Perhaps the best indication of the health of the energy markets is the fullness of the inbox at my business e-mail address. In recent weeks I have observed a decided uptick in the number of e-mails I have received from energy companies and their public relations partners. Hitting -- and holding -- $70 per barrel on West Texas Intermediate crude seems to have been the catalyst for company managements to once again market their stories. Having lived through the experience of the 2014 bust, those lessons are driving my investing as we experience the 2018 boom.
Make no mistake, this is a boom. The front-month crude oil futures price has risen 18.1% thus far in 2018 and now sits 44.6% above its level of one year ago. That's a bull market, and if the financial media has not fully jumped on the bandwagon -- there's always some tidbit of FAANG news or Elon Musk celebrity sighting to report on instead -- that does not make the profitability disappear.
So, the first lesson from the days of the 2013-2014 oil boom is: make sure you have exposure to energy names. This is the fat part of the cycle for oil producers and with incremental production generating cash flows at well above the cost to produce, the stocks should be more highly valued. To a certain extent that has happened, with the (XLE) sector ETF positing an 8% gain thus far this year versus and 1.9% gain for the S&P 500. In looking at individual names, though, I have observed that valuations are still nowhere where they were before oil's crash in the fourth quarter of 2014. It is via the individual names, not the ETFs, where the money will be made from the 2018 boom.

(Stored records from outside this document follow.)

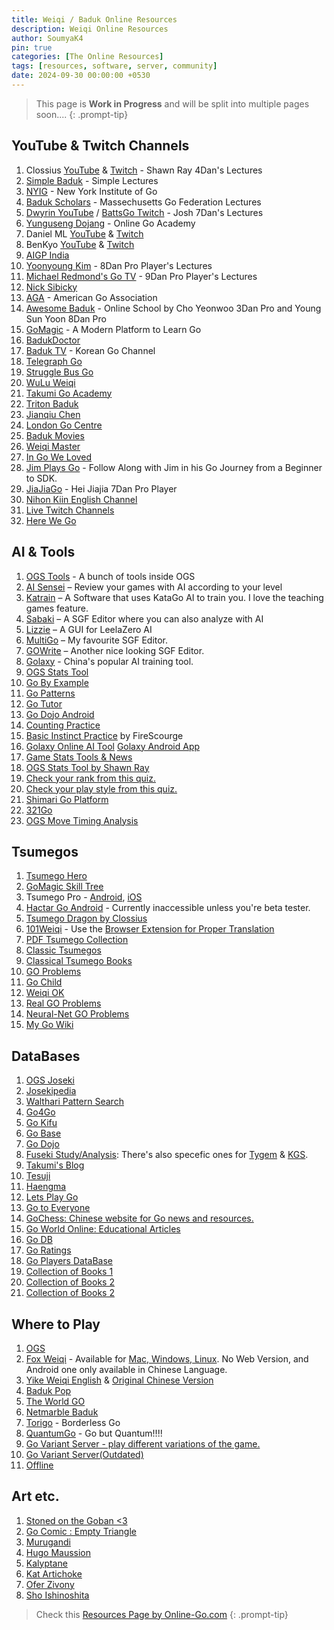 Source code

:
 ```yaml
---
title: Weiqi / Baduk Online Resources
description: Weiqi Online Resources
author: SoumyaK4
pin: true
categories: [The Online Resources]
tags: [resources, software, server, community]
date: 2024-09-30 00:00:00 +0530
---
```


> This page is **Work in Progress** and will be split into multiple pages soon....
{: .prompt-tip}

## YouTube & Twitch Channels

1. Clossius <a href="https://www.youtube.com/user/clossius" target="_blank">YouTube</a> & <a href="https://www.twitch.tv/clossius" target="_blank">Twitch</a> - Shawn Ray 4Dan's Lectures
2. <a href="https://www.youtube.com/@simplebaduk/" target="_blank">Simple Baduk</a> - Simple Lectures
3. <a href="https://www.youtube.com/channel/UCMp-4uv1jfVa0dXkZv3qQYA" target="_blank">NYIG</a> - New York Institute of
Go
4. <a href="https://www.youtube.com/@BadukScholars" target="_blank">Baduk Scholars</a> - Massechusetts Go Federation
Lectures
5. <a href="https://www.youtube.com/user/dwyrin" target="_blank">Dwyrin YouTube</a> / <a href="https://www.twitch.tv/battsgo" target="_blank">BattsGo Twitch</a> - Josh 7Dan's Lectures
6. <a href="https://www.youtube.com/user/YungusengDojang/" target="_blank">Yunguseng Dojang</a> - Online Go Academy
7. Daniel ML <a href="https://www.youtube.com/user/danielml01/" target="_blank">YouTube</a> & <a href="https://www.twitch.tv/danielml001" target="_blank">Twitch</a>
8. BenKyo <a href="https://www.youtube.com/channel/UCsH0N8Hc4e4AXTnZt8Hg6fQ/" target="_blank">YouTube</a> & <a href="https://www.twitch.tv/benkyobaduk" target="_blank">Twitch</a>
9. <a href="https://www.youtube.com/@aigpindia" target="_blank">AIGP India</a>
10. <a href="https://www.youtube.com/channel/UCyCA2PZzqsFlQifmSmWqe-w/" target="_blank">Yoonyoung Kim</a> - 8Dan Pro Player's Lectures
11. <a href="https://www.youtube.com/channel/UCRJyagla1B5cxIfR4i2LdgA" target="_blank">Michael Redmond's Go TV</a> -
9Dan Pro Player's Lectures
12. <a href="https://www.youtube.com/user/nicksibicky" target="_blank">Nick Sibicky</a>
13. <a href="https://www.youtube.com/user/USGOWeb" target="_blank">AGA</a> - American Go Association
14. <a href="https://www.youtube.com/channel/UCA-ydBDPv0iYxcj5rTWDPDg" target="_blank">Awesome Baduk</a> - Online School
by Cho Yeonwoo 3Dan Pro and Young Sun Yoon 8Dan Pro
15. <a href="https://www.youtube.com/@GoMagic" target="_blank">GoMagic</a> - A Modern Platform to Learn Go
16. <a href="https://www.youtube.com/@BadukDoctor" target="_blank">BadukDoctor</a>
17. <a href="https://www.youtube.com/@baduk_tv" target="_blank">Baduk TV</a> - Korean Go Channel
18. <a href="https://www.twitch.tv/telegraphgo" target="_blank">Telegraph Go</a>
19. <a href="https://www.twitch.tv/strugglebusgo" target="_blank">Struggle Bus Go</a>
20. <a href="https://www.youtube.com/@wuluweiqi/" target="_blank">WuLu Weiqi</a>
21. <a href="https://www.youtube.com/@TakumiGoAcademy" target="_blank">Takumi Go Academy</a>
22. <a href="https://www.youtube.com/@TritonBaduk" target="_blank">Triton Baduk</a>
23. <a href="https://www.youtube.com/c/jianqiuchen/featured" target="_blank">Jianqiu Chen</a>
24. <a href="https://youtube.com/@londongocentre" target="_blank">London Go Centre</a>
25. <a href="https://www.youtube.com/@badukmovies" target="_blank">Baduk Movies</a>
26. <a href="https://www.youtube.com/@Weiqimaster/playlists" target="_blank">Weiqi Master</a>
27. <a href="https://www.youtube.com/@InGoWeLoved/playlists" target="_blank">In Go We Loved</a>
28. <a href="https://www.youtube.com/@JimPlaysGo/playlists" target="_blank">Jim Plays Go</a> - Follow Along with Jim in his Go Journey from a Beginner to SDK.
29. <a href="https://www.youtube.com/@jiajiago" target="_blank">JiaJiaGo</a> - Hei Jiajia 7Dan Pro Player
30. <a href="https://www.youtube.com/@nihonkiingochannelforovers8076" target="_blank">Nihon Kiin English Channel</a>
31. <a href="https://www.twitch.tv/directory/category/go-1" target="_blank">Live Twitch Channels</a>
32. <a href="https://www.youtube.com/@herewegameofgo" target="_blank">Here We Go</a>


## AI & Tools

1. <a href="https://online-go.com/learn-to-play-go" target="_blank">OGS Tools</a> - A bunch of tools inside OGS
2. <a href="https://ai-sensei.com/" target="_blank">AI Sensei</a> – Review your games with AI according to your level
3. <a href="https://github.com/sanderland/katrain/releases/latest" target="_blank">Katrain</a> – A Software that uses KataGo AI to train you. I love the teaching games feature.
4. <a href="https://sabaki.yichuanshen.de/" target="_blank">Sabaki</a> – A SGF Editor where you can also analyze with AI
5. <a href="https://github.com/featurecat/lizzie/releases/latest" target="_blank">Lizzie</a> – A GUI for LeelaZero AI
6. <a href="https://en.freedownloadmanager.org/Windows-PC/MultiGo-FREE.html" target="_blank">MultiGo</a> – My favourite SGF Editor.
7. <a href="https://gowrite.net/" target="_blank">GOWrite</a> – Another nice looking SGF Editor.
8. <a href="https://www.19x19.com/engine/index" target="_blank">Golaxy</a> - China's popular AI training tool.
9. <a href="https://avavt.github.io/gotstats/" target="_blank">OGS Stats Tool</a>
10. <a href="https://gobyexample.uk/" target="_blank">Go By Example</a>
11. <a href="https://gopatterns.uk/" target="_blank">Go Patterns</a>
12. <a href="https://www.learngo.co.uk/GoTutor/Tutor.php" target="_blank">Go Tutor</a>
13. <a href="https://play.google.com/store/apps/details?id=pl.happydroid.goess" target="_blank">Go Dojo Android</a>
14. <a href="https://count.4tc.xyz/" target="_blank">Counting Practice</a>
15. <a href="https://online-go.com/review/1005264" target="_blank">Basic Instinct Practice</a> by FireScourge
16. <a href="https://19x19.com/engine/index" target="_blank">Golaxy Online AI Tool</a> <a href="https://play.google.com/store/apps/details?id=com.golaxy.mobile&hl=en_IN" target="_blank">Golaxy Android App</a>
17. <a href="https://gome.at/about" target="_blank">Game Stats Tools & News</a>
18. <a href="https://shawnsgogroup.com/ogs-stats" target="_blank">OGS Stats Tool by Shawn Ray</a>
19. <a href="https://play.baduk.org/" target="_blank">Check your rank from this quiz.</a>
20. <a href="https://style.baduk.org/" target="_blank">Check your play style from this quiz.</a>
21. <a href="https://mirthturtle.com/go" target="_blank">Shimari Go Platform</a>
22. <a href="https://https://321go.org/home/" target="_blank">321Go</a>
23. <a href="https://psalaets.github.io/ogs-move-timing/" target="_blank">OGS Move Timing Analysis</a>

## Tsumegos

1. <a href="https://tsumego-hero.com/" target="_blank">Tsumego Hero</a>
2. <a href="https://gomagic.org/go-problems/" target="_blank">GoMagic Skill Tree</a>
3. Tsumego Pro - <a href="https://play.google.com/store/apps/details?id=net.lrstudios.android.tsumego_workshop&hl=en&gl=US" target="_blank">Android</a>, <a href="https://apps.apple.com/us/app/tsumego-pro-go-problems/id892041876" target="_blank">iOS</a>
4. <a href="https://play.google.com/store/apps/details?id=net.gowrite.hactarLite" target="_blank">Hactar Go Android</a> - Currently inaccessible unless you're beta tester.
5. <a href="https://tsumegodragon.com/home" target="_blank">Tsumego Dragon by Clossius</a>
6. <a href="https://www.101weiqi.com/">101Weiqi</a> - Use the <a href="https://www.google.com/search?q=101weiqi+localizer&oq=101weiqi+loca&gs_lcrp=EgZjaHJvbWUqCggCEAAYgAQYogQyBggAEEUYOTIKCAEQABiABBiiBDIKCAIQABiABBiiBDIKCAMQABiABBiiBDIGCAQQRRg80gEINTQ3OGowajeoAgCwAgA&sourceid=chrome&ie=UTF-8" target="_blank"> Browser Extension for Proper Translation</a>
7. <a href="https://tsumego.tasuki.org/" target="_blank">PDF Tsumego Collection</a>
8. <a href="https://www.u-go.net/classic/" target="_blank">Classic Tsumegos</a>
9. <a href="https://senseis.xmp.net/?ClassicalGoProblemBooks" target="_blank">Classical Tsumego Books</a>
10. <a href="https://goproblems.com/" target="_blank">GO Problems</a>
11. <a href="https://gochild2009.appspot.com/" target="_blank">Go Child</a>
12. <a href="http://www.weiqiok.com/asp/English.asp" target="_blank">Weiqi OK</a>
13. <a href="https://realgoproblems.com/" target="_blank">Real GO Problems</a>
14. <a href="https://neuralnetgoproblems.com/" target="_blank">Neural-Net GO Problems</a>
15. <a href="https://mygowiki.tiddlyspot.com/" target="_blank">My Go Wiki</a>

## DataBases

1. <a href="https://online-go.com/joseki" target="_blank">OGS Joseki</a>
2. <a href="https://www.josekipedia.com/" target="_blank">Josekipedia</a>
3. <a href="https://ps.waltheri.net/" target="_blank">Walthari Pattern Search</a>
4. <a href="https://www.go4go.net/" target="_blank">Go4Go</a>
5. <a href="https://gokifu.com/" target="_blank">Go Kifu</a>
6. <a href="https://gobase.org/" target="_blank">Go Base</a>
7. <a href="https://play.google.com/store/apps/details?id=pl.happydroid.goess&hl=en&gl=US" target="_blank">Go Dojo</a>
8. <a href="https://fuseki.info/" target="_blank">Fuseki Study/Analysis</a>: There's also specefic ones for <a href="https://tygem.fuseki.info/" target="_blank">Tygem</a> & <a href="https://kgs.fuseki.info/" target="_blank">KGS</a>.
9. <a href="https://www.1200igosharing.blog/en/blog" target="_blank"> Takumi's Blog</a>
10. <a href="https://tesuji.uk/index1.php" target="_blank">Tesuji</a>
11. <a href="https://haengma.uk/index1.php" target="_blank">Haengma</a>
12. <a href="https://letsplaygo.com/" target="_blank">Lets Play Go</a>
13. <a href="https://gotoeveryone.k2ss.info" target="_blank">Go to Everyone</a>
14. <a href="https://www.gochess.cn/" target="_blank">GoChess: Chinese website for Go news and resources.</a>
12. <a href="https://goworld-online.com/GOWContents.htm" target="_blank">Go World Online: Educational Articles</a>
13. <a href="https://godb.shogidb2.com/en/" target="_blank">Go DB</a>
14. <a href="https://goratings.org/" target="_blank">Go Ratings</a>
15. <a href="https://db.u-go.net/" target="_blank">Go Players DataBase</a>
16. <a href="https://www.dropbox.com/scl/fo/55n3y0yblmad9kruj8gk0/ALJB9LS9AaG3_TBhdubljWk?rlkey=tpncnsc8zh285fsjlhshauvgj&st=x0swakor&dl=0" target="_blank">Collection of Books 1</a>
17. <a href="https://drive.google.com/drive/folders/1hjD17M3D2JHLQv3Cd_-Pga8M7K2AN0Jg?usp=sharing" target="_blank">Collection of Books 2</a>
18. <a href="https://drive.google.com/drive/folders/1hjD17M3D2JHLQv3Cd_-Pga8M7K2AN0Jg?usp=sharing" target="_blank">Collection of Books 2</a>
<!-- 9. Ahq Go -->

## Where to Play

1. <a href="https://online-go.com/" target="_blank">OGS</a>
2. <a href="https://www.foxwq.com/" target="_blank">Fox Weiqi</a> - Available for <a href="https://openfoxwq.github.io/" target="_blank"> Mac, Windows, Linux</a>. No Web Version, and Android one only available in Chinese Language.
3. <a href="https://yikewq.web.app/" target="_blank">Yike Weiqi English</a> & <a href="https://home.yikeweiqi.com/" target="_blank">Original Chinese Version</a>
4. <a href="https://badukpop.com">Baduk Pop</a>
5. <a href="https://www.google.com/search?q=the+world+go+baduk+app&oq=the+world+go+baduk+app&gs_lcrp=EgZjaHJvbWUyBggAEEUYOTIHCAEQIRigATIHCAIQIRigATIHCAMQIRigAdIBCDUxNzVqMWo0qAIAsAIB&sourceid=chrome&ie=UTF-8"
    target="_blank">The World GO</a>
6. <a href="https://baduk.netmarble.net/" target="_blank">Netmarble Baduk</a>
7. <a href="https://torigo.io/" target="_blank">Torigo</a> - Borderless Go
8. <a href="https://quantumgo.net/" target="_blank">QuantumGo</a> - Go but Quantum!!!!
9. <a href="https://govariants.com" target="_blank">Go Variant Server - play different variations of the game.</a>
10. <a href="https://go.kahv.io/" target="_blank">Go Variant Server(Outdated)</a>
11. <a href="https://baduk.club/map/" target="_blank">Offline</a>

## Art etc.

1. <a href="https://camille-leveque.com/" target="_blank">Stoned on the Goban <3</a>
2. <a href="https://emptytriangle.com" target="_blank">Go Comic : Empty Triangle</a>
3. <a href="https://www.murugandi.com/" target="_blank">Murugandi</a>
4. <a href="https://www.instagram.com/hugo.maussion/" target="_blank">Hugo Maussion</a>
5. <a href="https://kalyptane.blogspot.com/" target="_blank">Kalyptane</a>
6. <a href="https://www.facebook.com/kat.artichoke" target="_blank">Kat Artichoke</a>
7. <a href="https://www.facebook.com/OferZivonyFaces" target="_blank">Ofer Zivony</a>
8. <a href="https://www.instagram.com/sho_ishinoshita/" target="_blank">Sho Ishinoshita</a>

> Check this <a href="https://online-go.com/docs/other-go-resources" target="_blank">Resources Page by Online-Go.com</a>
{: .prompt-tip}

The second lesson: not all carbon-based fuels are equal. Do 15 minutes of research and make sure your energy sector exposure is to the companies that are benefiting directly from higher oil prices. It's frustrating to me as a long-term structural bull, but, in contrast to black oil, natural gas prices are just not performing. At $2.86/mmBTU today, natgas prices have recovered from February's ridiculously low level of $2.55, but still sit well below the year-ago figure of $3.18. So, make sure your energy plays have exposure to oil and natural gas liquids (which, despite their appellation, actually are priced based on oil prices not natgas prices), as opposed to pure natural gas plays. I believe there is enormous value in the major gas-only drillers like Range Resources RRC, Antero Resources AR and EQT EQT, but if you own those names you need to be very, very patient, and be prepared for them to underperform their oil-based brethren if the current commodity pricing structure holds.
The third lesson: If it sounds too good to be true, it probably is. This is true of any stock, but the pitches I receive for emerging energy companies tend to be hyperbolic in nature. The companies I have been recommending -- including in my column yesterday -- have shown the financial and management wherewithal to survive a downturn. The most recent oil crash really was not that long ago, so I hope no one has forgotten. The four companies I have been recommending in my RM columns -- Gastar Exploration (GST) , Sanchez Energy (SN) , Evolution Petroleum (EPM) and Denbury Resources (DNR) -- are not just survivors of the bust, but should be major beneficiaries of the boom. Other companies did not make it, and if the company (or its management) of the stock you are considering purchasing was in any way connected with a bankruptcy in the 2015-2016 depths of oil's depression, I would avoid purchase of those shares.